■ Saved entries:

====

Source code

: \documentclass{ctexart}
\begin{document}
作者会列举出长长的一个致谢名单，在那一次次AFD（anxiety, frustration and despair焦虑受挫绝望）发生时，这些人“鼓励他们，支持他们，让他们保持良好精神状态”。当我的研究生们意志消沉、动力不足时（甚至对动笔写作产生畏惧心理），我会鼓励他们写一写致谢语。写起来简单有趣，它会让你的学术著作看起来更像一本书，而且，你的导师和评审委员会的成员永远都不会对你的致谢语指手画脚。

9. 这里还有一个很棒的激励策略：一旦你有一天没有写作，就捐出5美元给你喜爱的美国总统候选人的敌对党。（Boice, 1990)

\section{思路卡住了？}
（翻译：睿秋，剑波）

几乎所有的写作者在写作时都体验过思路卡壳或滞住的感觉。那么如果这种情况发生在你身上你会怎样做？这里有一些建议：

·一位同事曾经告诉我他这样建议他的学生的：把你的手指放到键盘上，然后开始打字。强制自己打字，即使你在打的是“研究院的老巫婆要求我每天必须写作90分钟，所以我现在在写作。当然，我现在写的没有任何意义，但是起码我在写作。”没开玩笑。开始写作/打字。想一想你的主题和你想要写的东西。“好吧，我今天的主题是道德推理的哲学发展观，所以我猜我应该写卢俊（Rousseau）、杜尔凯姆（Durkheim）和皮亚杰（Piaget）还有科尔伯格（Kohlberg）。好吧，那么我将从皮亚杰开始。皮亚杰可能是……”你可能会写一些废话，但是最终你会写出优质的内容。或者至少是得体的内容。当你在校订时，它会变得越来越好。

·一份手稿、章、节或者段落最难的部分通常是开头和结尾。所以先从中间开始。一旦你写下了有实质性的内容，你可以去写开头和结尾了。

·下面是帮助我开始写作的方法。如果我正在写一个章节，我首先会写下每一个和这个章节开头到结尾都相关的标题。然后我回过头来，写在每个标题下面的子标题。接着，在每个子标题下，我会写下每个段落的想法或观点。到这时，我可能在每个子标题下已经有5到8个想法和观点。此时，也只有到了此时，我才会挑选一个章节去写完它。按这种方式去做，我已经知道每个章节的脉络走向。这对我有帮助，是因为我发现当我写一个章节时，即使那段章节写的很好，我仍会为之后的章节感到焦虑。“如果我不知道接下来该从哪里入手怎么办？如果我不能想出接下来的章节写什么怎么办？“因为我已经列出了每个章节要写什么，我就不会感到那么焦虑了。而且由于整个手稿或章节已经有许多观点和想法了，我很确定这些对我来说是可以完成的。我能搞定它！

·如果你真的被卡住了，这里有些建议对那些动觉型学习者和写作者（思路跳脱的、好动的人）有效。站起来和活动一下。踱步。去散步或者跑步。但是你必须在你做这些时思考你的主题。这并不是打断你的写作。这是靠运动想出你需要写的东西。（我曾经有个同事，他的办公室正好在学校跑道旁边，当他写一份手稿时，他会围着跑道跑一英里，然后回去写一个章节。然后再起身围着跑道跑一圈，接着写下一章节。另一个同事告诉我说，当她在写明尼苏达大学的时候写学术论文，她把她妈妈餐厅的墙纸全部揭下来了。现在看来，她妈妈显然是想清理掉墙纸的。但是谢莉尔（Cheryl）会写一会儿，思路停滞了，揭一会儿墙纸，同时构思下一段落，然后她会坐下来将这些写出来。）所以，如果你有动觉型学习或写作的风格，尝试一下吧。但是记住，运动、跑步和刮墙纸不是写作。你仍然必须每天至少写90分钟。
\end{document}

====

The expected response reproduces all of the data precisely.

■ Task output:
Source code

: \documentclass{ctexart}
\begin{document}
作者会列举出长长的一个致谢名单，在那一次次AFD（anxiety, frustration and despair焦虑受挫绝望）发生时，这些人“鼓励他们，支持他们，让他们保持良好精神状态”。当我的研究生们意志消沉、动力不足时（甚至对动笔写作产生畏惧心理），我会鼓励他们写一写致谢语。写起来简单有趣，它会让你的学术著作看起来更像一本书，而且，你的导师和评审委员会的成员永远都不会对你的致谢语指手画脚。

9. 这里还有一个很棒的激励策略：一旦你有一天没有写作，就捐出5美元给你喜爱的美国总统候选人的敌对党。（Boice, 1990)

\section{思路卡住了？}
（翻译：睿秋，剑波）

几乎所有的写作者在写作时都体验过思路卡壳或滞住的感觉。那么如果这种情况发生在你身上你会怎样做？这里有一些建议：

·一位同事曾经告诉我他这样建议他的学生的：把你的手指放到键盘上，然后开始打字。强制自己打字，即使你在打的是“研究院的老巫婆要求我每天必须写作90分钟，所以我现在在写作。当然，我现在写的没有任何意义，但是起码我在写作。”没开玩笑。开始写作/打字。想一想你的主题和你想要写的东西。“好吧，我今天的主题是道德推理的哲学发展观，所以我猜我应该写卢俊（Rousseau）、杜尔凯姆（Durkheim）和皮亚杰（Piaget）还有科尔伯格（Kohlberg）。好吧，那么我将从皮亚杰开始。皮亚杰可能是……”你可能会写一些废话，但是最终你会写出优质的内容。或者至少是得体的内容。当你在校订时，它会变得越来越好。

·一份手稿、章、节或者段落最难的部分通常是开头和结尾。所以先从中间开始。一旦你写下了有实质性的内容，你可以去写开头和结尾了。

·下面是帮助我开始写作的方法。如果我正在写一个章节，我首先会写下每一个和这个章节开头到结尾都相关的标题。然后我回过头来，写在每个标题下面的子标题。接着，在每个子标题下，我会写下每个段落的想法或观点。到这时，我可能在每个子标题下已经有5到8个想法和观点。此时，也只有到了此时，我才会挑选一个章节去写完它。按这种方式去做，我已经知道每个章节的脉络走向。这对我有帮助，是因为我发现当我写一个章节时，即使那段章节写的很好，我仍会为之后的章节感到焦虑。“如果我不知道接下来该从哪里入手怎么办？如果我不能想出接下来的章节写什么怎么办？“因为我已经列出了每个章节要写什么，我就不会感到那么焦虑了。而且由于整个手稿或章节已经有许多观点和想法了，我很确定这些对我来说是可以完成的。我能搞定它！

·如果你真的被卡住了，这里有些建议对那些动觉型学习者和写作者（思路跳脱的、好动的人）有效。站起来和活动一下。踱步。去散步或者跑步。但是你必须在你做这些时思考你的主题。这并不是打断你的写作。这是靠运动想出你需要写的东西。（我曾经有个同事，他的办公室正好在学校跑道旁边，当他写一份手稿时，他会围着跑道跑一英里，然后回去写一个章节。然后再起身围着跑道跑一圈，接着写下一章节。另一个同事告诉我说，当她在写明尼苏达大学的时候写学术论文，她把她妈妈餐厅的墙纸全部揭下来了。现在看来，她妈妈显然是想清理掉墙纸的。但是谢莉尔（Cheryl）会写一会儿，思路停滞了，揭一会儿墙纸，同时构思下一段落，然后她会坐下来将这些写出来。）所以，如果你有动觉型学习或写作的风格，尝试一下吧。但是记住，运动、跑步和刮墙纸不是写作。你仍然必须每天至少写90分钟。
\end{document}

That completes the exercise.